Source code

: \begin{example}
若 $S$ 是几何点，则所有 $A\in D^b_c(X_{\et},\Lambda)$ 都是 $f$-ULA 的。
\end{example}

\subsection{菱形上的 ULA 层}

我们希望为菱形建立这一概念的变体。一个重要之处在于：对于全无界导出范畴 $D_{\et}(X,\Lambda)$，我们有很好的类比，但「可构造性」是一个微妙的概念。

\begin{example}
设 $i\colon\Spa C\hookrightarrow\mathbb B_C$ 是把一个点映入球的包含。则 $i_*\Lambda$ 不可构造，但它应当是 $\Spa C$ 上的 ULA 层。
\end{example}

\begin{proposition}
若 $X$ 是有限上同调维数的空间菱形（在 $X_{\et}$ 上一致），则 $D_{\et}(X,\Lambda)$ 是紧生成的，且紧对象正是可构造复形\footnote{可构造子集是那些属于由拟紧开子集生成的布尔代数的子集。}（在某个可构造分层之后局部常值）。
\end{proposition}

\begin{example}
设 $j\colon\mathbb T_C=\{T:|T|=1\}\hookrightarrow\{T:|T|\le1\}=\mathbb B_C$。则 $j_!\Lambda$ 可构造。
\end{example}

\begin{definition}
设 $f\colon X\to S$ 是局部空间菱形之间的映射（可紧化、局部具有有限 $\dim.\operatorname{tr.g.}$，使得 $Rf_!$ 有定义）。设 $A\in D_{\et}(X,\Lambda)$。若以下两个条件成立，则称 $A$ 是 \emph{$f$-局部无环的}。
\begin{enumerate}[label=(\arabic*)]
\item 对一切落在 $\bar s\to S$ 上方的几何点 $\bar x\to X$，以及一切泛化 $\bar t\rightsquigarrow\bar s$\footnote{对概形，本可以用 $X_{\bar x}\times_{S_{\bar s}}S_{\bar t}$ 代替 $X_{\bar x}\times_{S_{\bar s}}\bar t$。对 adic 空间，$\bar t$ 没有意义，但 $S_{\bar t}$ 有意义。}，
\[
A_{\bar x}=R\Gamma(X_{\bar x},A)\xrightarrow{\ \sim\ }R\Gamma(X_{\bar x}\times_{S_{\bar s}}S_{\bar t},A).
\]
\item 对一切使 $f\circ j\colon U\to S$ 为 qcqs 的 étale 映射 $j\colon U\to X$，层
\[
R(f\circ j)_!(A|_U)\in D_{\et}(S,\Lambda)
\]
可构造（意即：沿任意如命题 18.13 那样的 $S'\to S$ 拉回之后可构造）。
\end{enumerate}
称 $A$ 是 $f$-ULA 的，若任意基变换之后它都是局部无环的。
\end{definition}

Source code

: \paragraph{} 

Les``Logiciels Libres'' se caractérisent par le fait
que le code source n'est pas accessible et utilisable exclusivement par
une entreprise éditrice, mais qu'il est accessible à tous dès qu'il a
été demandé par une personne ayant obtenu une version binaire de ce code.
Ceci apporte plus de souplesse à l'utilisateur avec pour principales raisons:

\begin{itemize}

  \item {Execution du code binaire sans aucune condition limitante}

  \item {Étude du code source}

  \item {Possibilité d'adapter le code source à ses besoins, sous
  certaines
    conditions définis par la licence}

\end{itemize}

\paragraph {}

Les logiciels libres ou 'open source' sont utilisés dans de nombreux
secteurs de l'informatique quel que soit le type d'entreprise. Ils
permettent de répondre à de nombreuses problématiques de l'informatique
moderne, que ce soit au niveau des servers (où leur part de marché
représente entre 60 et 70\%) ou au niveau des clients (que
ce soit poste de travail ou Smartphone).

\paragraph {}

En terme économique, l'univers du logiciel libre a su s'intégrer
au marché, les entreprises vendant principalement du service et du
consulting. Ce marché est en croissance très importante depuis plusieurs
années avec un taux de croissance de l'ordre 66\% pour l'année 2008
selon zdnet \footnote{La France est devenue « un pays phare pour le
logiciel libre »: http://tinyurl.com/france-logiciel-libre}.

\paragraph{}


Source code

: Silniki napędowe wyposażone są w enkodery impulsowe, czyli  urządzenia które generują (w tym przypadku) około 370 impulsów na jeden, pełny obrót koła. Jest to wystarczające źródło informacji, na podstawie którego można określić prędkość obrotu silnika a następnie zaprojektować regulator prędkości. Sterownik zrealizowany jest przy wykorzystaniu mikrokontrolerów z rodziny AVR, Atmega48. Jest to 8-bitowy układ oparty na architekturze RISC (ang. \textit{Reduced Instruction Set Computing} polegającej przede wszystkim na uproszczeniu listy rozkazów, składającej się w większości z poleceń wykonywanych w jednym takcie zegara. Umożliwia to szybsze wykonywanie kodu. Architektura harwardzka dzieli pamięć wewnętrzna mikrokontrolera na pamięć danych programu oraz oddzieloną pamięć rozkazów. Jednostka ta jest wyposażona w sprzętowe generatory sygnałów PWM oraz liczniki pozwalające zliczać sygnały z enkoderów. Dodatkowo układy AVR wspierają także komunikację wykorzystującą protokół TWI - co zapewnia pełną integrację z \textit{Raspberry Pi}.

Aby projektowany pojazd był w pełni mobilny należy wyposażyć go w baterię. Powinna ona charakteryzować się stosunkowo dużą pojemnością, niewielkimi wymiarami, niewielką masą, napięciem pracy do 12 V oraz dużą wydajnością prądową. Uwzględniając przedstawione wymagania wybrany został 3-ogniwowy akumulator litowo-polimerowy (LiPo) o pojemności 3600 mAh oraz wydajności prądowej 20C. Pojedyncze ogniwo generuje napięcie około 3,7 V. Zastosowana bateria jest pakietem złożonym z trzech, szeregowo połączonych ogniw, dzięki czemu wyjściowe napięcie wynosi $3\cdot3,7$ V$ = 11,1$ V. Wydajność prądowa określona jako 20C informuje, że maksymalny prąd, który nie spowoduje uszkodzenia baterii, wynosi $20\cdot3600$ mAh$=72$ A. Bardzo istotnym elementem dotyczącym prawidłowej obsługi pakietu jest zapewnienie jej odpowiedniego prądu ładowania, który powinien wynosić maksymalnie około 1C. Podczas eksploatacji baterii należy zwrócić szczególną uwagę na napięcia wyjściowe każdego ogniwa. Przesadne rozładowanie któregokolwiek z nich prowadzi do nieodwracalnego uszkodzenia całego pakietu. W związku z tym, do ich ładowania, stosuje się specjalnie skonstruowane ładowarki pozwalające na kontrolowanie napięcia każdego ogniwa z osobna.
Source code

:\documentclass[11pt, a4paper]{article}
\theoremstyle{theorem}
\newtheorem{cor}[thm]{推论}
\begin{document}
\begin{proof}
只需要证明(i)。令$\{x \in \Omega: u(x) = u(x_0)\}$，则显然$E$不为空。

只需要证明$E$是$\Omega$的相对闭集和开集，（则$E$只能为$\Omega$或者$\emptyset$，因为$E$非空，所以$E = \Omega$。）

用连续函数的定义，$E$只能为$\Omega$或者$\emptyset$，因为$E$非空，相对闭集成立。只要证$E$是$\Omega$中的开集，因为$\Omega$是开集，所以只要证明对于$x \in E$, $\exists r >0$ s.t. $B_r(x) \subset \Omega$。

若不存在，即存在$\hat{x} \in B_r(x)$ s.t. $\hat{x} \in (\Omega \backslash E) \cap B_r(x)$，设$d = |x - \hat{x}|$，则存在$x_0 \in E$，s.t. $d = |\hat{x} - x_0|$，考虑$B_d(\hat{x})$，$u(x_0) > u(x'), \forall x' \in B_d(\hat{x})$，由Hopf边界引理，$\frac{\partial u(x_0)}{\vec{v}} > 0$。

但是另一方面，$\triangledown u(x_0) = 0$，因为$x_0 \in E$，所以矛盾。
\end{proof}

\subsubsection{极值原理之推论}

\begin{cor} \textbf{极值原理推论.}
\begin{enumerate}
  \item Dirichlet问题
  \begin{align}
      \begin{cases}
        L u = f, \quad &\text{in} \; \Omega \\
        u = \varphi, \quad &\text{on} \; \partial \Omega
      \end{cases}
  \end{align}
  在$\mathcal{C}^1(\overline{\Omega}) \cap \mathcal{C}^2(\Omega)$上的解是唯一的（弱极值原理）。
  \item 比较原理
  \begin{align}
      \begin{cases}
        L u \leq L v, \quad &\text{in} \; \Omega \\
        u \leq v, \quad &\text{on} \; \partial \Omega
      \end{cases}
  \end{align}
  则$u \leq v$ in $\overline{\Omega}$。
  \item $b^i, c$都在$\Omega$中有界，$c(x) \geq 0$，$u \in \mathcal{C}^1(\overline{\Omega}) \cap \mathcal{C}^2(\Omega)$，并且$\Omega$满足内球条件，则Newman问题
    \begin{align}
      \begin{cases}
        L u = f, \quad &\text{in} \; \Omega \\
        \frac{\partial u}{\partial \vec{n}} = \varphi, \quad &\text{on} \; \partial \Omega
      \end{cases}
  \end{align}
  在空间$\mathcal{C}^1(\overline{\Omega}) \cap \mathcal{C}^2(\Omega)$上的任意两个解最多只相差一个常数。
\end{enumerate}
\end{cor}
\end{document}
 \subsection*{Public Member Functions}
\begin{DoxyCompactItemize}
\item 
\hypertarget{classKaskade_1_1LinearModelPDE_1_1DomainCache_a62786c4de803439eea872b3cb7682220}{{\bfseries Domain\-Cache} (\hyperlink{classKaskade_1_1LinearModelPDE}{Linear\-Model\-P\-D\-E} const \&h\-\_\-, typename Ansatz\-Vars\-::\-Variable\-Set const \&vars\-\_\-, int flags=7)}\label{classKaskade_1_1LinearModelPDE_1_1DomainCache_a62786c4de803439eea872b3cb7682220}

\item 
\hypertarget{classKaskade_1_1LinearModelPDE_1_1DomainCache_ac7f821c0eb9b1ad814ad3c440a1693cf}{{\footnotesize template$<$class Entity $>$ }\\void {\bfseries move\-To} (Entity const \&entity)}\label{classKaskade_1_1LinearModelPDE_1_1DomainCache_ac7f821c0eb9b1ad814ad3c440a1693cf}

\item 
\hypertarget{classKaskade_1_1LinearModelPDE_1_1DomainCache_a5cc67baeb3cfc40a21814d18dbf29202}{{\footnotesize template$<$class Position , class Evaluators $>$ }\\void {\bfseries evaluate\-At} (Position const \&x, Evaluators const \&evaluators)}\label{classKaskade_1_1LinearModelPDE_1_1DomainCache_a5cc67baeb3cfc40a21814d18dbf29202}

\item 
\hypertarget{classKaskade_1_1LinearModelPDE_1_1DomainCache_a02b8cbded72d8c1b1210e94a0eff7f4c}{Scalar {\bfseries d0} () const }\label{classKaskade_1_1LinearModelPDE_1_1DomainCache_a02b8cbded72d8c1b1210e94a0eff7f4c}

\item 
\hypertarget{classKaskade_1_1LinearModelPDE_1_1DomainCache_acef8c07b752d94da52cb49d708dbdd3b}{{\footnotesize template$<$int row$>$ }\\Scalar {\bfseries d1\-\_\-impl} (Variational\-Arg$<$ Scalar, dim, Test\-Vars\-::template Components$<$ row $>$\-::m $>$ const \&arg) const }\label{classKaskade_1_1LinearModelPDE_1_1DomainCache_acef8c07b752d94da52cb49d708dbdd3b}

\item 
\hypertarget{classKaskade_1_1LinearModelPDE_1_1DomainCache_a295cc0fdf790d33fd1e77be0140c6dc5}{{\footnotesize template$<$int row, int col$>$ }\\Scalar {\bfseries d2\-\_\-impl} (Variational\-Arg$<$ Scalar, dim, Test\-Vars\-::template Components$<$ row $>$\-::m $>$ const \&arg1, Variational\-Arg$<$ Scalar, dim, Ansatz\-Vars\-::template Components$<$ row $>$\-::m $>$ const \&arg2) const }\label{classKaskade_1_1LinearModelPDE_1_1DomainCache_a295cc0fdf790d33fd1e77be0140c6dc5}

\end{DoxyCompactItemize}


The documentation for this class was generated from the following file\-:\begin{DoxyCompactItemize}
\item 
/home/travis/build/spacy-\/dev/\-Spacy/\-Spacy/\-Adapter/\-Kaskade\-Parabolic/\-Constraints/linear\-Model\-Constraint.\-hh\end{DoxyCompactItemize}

* _WHAT IS BEING ASKED_
In the listing above, find the line with "映射 $j\colon U\to X$，层" and the line with "En terme économique, l'univers", then print exactly those lines and every line between them.

* _SOLUTION_
\item 对一切使 $f\circ j\colon U\to S$ 为 qcqs 的 étale 映射 $j\colon U\to X$，层
\[
R(f\circ j)_!(A|_U)\in D_{\et}(S,\Lambda)
\]
可构造（意即：沿任意如命题 18.13 那样的 $S'\to S$ 拉回之后可构造）。
\end{enumerate}
称 $A$ 是 $f$-ULA 的，若任意基变换之后它都是局部无环的。
\end{definition}

Source code

: \paragraph{} 

Les``Logiciels Libres'' se caractérisent par le fait
que le code source n'est pas accessible et utilisable exclusivement par
une entreprise éditrice, mais qu'il est accessible à tous dès qu'il a
été demandé par une personne ayant obtenu une version binaire de ce code.
Ceci apporte plus de souplesse à l'utilisateur avec pour principales raisons:

\begin{itemize}

  \item {Execution du code binaire sans aucune condition limitante}

  \item {Étude du code source}

  \item {Possibilité d'adapter le code source à ses besoins, sous
  certaines
    conditions définis par la licence}

\end{itemize}

\paragraph {}

Les logiciels libres ou 'open source' sont utilisés dans de nombreux
secteurs de l'informatique quel que soit le type d'entreprise. Ils
permettent de répondre à de nombreuses problématiques de l'informatique
moderne, que ce soit au niveau des servers (où leur part de marché
représente entre 60 et 70\%) ou au niveau des clients (que
ce soit poste de travail ou Smartphone).

\paragraph {}

En terme économique, l'univers du logiciel libre a su s'intégrer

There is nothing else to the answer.